◆ What you should do
Print out the entries exactly, and include each one.

--- Dataset extract ---

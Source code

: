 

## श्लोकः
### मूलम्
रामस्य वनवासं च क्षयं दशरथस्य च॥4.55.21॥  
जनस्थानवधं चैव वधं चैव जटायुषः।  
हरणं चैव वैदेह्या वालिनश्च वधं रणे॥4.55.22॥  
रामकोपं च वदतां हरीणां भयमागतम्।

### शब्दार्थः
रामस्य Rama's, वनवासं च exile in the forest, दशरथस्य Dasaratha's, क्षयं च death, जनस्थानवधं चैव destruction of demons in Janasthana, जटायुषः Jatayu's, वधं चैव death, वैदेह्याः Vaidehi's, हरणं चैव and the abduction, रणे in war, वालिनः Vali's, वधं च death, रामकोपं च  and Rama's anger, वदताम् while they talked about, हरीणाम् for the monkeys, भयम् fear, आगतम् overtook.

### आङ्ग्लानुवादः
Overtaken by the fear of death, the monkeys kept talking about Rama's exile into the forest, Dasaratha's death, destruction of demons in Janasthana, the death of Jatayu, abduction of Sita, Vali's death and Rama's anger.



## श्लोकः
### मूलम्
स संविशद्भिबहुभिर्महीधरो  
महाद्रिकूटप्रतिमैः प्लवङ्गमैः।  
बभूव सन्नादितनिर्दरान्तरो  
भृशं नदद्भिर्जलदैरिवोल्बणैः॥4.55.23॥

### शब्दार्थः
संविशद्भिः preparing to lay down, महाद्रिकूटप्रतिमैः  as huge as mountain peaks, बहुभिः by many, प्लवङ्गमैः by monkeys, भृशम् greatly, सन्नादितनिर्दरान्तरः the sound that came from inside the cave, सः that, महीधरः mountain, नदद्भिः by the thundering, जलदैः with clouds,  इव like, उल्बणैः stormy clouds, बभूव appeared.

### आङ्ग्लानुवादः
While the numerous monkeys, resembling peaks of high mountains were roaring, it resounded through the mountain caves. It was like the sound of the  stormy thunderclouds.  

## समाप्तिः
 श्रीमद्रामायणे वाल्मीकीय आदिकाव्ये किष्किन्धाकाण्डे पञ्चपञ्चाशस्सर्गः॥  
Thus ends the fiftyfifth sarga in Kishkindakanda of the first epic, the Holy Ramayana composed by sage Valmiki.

---

◆ Exercise result
Source code

: 

## श्लोकः
### मूलम्
रामस्य वनवासं च क्षयं दशरथस्य च॥4.55.21॥  
जनस्थानवधं चैव वधं चैव जटायुषः।  
हरणं चैव वैदेह्या वालिनश्च वधं रणे॥4.55.22॥  
रामकोपं च वदतां हरीणां भयमागतम्।

### शब्दार्थः
रामस्य Rama's, वनवासं च exile in the forest, दशरथस्य Dasaratha's, क्षयं च death, जनस्थानवधं चैव destruction of demons in Janasthana, जटायुषः Jatayu's, वधं चैव death, वैदेह्याः Vaidehi's, हरणं चैव and the abduction, रणे in war, वालिनः Vali's, वधं च death, रामकोपं च  and Rama's anger, वदताम् while they talked about, हरीणाम् for the monkeys, भयम् fear, आगतम् overtook.

### आङ्ग्लानुवादः
Overtaken by the fear of death, the monkeys kept talking about Rama's exile into the forest, Dasaratha's death, destruction of demons in Janasthana, the death of Jatayu, abduction of Sita, Vali's death and Rama's anger.



## श्लोकः
### मूलम्
स संविशद्भिबहुभिर्महीधरो  
महाद्रिकूटप्रतिमैः प्लवङ्गमैः।  
बभूव सन्नादितनिर्दरान्तरो  
भृशं नदद्भिर्जलदैरिवोल्बणैः॥4.55.23॥

### शब्दार्थः
संविशद्भिः preparing to lay down, महाद्रिकूटप्रतिमैः  as huge as mountain peaks, बहुभिः by many, प्लवङ्गमैः by monkeys, भृशम् greatly, सन्नादितनिर्दरान्तरः the sound that came from inside the cave, सः that, महीधरः mountain, नदद्भिः by the thundering, जलदैः with clouds,  इव like, उल्बणैः stormy clouds, बभूव appeared.

### आङ्ग्लानुवादः
While the numerous monkeys, resembling peaks of high mountains were roaring, it resounded through the mountain caves. It was like the sound of the  stormy thunderclouds.  

## समाप्तिः
 श्रीमद्रामायणे वाल्मीकीय आदिकाव्ये किष्किन्धाकाण्डे पञ्चपञ्चाशस्सर्गः॥  
Thus ends the fiftyfifth sarga in Kishkindakanda of the first epic, the Holy Ramayana composed by sage Valmiki.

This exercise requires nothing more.